Material for the task Block Start

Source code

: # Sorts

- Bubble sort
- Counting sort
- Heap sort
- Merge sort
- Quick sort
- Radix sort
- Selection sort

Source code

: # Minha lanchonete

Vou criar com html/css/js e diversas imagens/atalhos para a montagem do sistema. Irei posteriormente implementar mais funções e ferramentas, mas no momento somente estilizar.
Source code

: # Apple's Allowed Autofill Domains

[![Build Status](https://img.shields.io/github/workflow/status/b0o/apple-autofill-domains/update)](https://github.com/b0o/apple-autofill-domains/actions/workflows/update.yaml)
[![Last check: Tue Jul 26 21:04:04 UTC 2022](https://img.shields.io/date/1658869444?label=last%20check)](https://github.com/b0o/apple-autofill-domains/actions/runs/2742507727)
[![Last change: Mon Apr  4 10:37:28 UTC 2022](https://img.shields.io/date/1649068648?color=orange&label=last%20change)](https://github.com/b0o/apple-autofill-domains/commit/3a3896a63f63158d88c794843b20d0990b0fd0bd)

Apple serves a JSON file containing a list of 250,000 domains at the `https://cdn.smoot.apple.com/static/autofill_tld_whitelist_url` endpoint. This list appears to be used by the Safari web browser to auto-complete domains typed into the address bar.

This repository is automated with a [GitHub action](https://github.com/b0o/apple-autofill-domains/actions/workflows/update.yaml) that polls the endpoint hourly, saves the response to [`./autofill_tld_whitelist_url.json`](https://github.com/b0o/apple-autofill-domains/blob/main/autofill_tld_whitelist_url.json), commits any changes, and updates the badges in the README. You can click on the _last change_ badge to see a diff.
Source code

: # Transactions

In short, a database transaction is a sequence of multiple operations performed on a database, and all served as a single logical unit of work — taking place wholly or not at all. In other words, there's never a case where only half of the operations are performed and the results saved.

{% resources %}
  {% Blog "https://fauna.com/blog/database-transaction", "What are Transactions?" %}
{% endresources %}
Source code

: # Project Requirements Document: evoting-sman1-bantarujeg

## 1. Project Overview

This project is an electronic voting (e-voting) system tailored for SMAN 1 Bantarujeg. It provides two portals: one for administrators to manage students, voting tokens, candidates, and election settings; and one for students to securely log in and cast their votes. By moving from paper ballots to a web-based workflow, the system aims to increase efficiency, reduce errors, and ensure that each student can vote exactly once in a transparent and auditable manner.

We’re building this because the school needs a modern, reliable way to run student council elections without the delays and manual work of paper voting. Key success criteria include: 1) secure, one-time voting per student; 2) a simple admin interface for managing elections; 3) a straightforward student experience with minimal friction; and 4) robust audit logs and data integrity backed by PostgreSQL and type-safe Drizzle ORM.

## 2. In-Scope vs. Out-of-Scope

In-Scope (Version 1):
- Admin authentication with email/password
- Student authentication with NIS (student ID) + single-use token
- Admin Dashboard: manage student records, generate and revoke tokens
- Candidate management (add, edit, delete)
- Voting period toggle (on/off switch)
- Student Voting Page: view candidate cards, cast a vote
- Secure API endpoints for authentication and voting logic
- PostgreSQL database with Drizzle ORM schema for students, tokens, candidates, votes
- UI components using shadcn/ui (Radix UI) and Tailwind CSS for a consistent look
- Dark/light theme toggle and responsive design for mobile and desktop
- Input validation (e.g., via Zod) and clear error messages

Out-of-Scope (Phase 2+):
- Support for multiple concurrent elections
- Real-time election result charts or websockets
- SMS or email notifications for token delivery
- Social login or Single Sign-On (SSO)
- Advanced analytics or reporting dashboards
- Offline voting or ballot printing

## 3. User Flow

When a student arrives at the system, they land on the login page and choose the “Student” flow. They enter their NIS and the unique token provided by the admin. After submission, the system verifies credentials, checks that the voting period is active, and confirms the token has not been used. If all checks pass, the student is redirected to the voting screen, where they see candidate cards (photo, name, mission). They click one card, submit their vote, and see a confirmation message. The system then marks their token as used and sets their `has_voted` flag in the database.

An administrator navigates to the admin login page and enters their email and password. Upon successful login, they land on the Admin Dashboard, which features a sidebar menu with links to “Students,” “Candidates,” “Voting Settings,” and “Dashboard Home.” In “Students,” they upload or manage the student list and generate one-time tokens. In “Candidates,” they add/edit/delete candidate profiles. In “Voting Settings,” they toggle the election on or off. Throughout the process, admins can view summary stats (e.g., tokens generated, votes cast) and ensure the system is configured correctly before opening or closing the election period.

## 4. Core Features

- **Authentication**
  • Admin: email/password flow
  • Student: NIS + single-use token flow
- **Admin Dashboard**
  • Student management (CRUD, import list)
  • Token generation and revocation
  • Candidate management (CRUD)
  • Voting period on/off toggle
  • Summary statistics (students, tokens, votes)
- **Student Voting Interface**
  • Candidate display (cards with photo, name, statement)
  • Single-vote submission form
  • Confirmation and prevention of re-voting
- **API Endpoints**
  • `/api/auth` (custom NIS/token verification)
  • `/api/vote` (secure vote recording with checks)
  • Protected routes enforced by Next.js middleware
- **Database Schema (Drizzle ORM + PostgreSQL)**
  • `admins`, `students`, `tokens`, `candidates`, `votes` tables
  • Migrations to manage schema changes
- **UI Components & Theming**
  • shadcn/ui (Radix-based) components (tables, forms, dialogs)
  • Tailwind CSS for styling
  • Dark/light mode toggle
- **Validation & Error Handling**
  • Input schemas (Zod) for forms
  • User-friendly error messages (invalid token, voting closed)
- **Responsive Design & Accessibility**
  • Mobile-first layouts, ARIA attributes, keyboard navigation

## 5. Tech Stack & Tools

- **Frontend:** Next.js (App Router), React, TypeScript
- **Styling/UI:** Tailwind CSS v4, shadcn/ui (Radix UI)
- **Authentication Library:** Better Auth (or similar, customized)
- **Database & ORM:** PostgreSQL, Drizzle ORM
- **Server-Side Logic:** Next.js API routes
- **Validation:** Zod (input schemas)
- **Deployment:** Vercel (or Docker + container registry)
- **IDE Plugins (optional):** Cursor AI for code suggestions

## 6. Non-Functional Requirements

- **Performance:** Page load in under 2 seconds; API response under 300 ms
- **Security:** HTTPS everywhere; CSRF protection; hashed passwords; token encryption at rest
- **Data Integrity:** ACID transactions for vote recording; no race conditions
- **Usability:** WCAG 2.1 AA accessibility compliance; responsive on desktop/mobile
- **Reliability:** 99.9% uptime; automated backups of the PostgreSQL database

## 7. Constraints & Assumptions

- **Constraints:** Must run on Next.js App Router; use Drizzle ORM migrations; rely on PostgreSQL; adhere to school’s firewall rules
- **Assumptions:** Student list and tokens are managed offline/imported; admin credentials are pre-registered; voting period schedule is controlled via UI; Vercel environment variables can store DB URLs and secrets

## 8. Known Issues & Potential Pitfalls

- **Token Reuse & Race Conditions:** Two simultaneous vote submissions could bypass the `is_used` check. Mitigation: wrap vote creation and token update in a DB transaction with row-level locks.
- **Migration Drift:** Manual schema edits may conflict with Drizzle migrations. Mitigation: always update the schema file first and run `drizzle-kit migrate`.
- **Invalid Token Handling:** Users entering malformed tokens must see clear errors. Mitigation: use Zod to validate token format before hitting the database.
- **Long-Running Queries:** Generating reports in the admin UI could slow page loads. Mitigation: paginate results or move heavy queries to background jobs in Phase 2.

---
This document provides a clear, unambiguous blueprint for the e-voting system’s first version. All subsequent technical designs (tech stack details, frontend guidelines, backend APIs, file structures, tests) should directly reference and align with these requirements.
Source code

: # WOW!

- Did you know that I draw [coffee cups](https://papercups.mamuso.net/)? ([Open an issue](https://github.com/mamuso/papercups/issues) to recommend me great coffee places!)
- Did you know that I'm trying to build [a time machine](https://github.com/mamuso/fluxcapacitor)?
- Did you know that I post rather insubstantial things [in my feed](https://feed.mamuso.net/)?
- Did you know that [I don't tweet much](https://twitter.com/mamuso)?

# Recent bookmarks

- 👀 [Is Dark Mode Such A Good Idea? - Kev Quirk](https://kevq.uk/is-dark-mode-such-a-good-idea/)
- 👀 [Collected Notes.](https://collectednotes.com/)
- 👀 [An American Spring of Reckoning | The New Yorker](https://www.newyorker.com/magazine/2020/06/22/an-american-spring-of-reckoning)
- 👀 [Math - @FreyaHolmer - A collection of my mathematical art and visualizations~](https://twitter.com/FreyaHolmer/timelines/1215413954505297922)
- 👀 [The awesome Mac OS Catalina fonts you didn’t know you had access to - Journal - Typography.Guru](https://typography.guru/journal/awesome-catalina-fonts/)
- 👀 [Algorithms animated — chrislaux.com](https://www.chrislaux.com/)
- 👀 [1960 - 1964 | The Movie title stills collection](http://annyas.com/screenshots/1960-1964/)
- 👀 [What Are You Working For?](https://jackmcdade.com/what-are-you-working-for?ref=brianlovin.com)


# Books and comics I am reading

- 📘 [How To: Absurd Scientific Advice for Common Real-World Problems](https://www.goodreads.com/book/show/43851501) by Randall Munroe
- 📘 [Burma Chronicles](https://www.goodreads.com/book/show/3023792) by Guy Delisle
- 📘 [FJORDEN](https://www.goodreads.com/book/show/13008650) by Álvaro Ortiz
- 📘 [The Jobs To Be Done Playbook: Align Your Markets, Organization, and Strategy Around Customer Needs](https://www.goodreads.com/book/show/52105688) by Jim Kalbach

Material for the task Block End

## Problem statement
Write out exactly, please, the lines beginning at the start of the material and ending with the line that holds "[![Last change: Mon", both included.

## Result for this exercise
Source code

: # Sorts

- Bubble sort
- Counting sort
- Heap sort
- Merge sort
- Quick sort
- Radix sort
- Selection sort

Source code

: # Minha lanchonete

Vou criar com html/css/js e diversas imagens/atalhos para a montagem do sistema. Irei posteriormente implementar mais funções e ferramentas, mas no momento somente estilizar.
Source code

: # Apple's Allowed Autofill Domains

[![Build Status](https://img.shields.io/github/workflow/status/b0o/apple-autofill-domains/update)](https://github.com/b0o/apple-autofill-domains/actions/workflows/update.yaml)
[![Last check: Tue Jul 26 21:04:04 UTC 2022](https://img.shields.io/date/1658869444?label=last%20check)](https://github.com/b0o/apple-autofill-domains/actions/runs/2742507727)
[![Last change: Mon Apr  4 10:37:28 UTC 2022](https://img.shields.io/date/1649068648?color=orange&label=last%20change)](https://github.com/b0o/apple-autofill-domains/commit/3a3896a63f63158d88c794843b20d0990b0fd0bd)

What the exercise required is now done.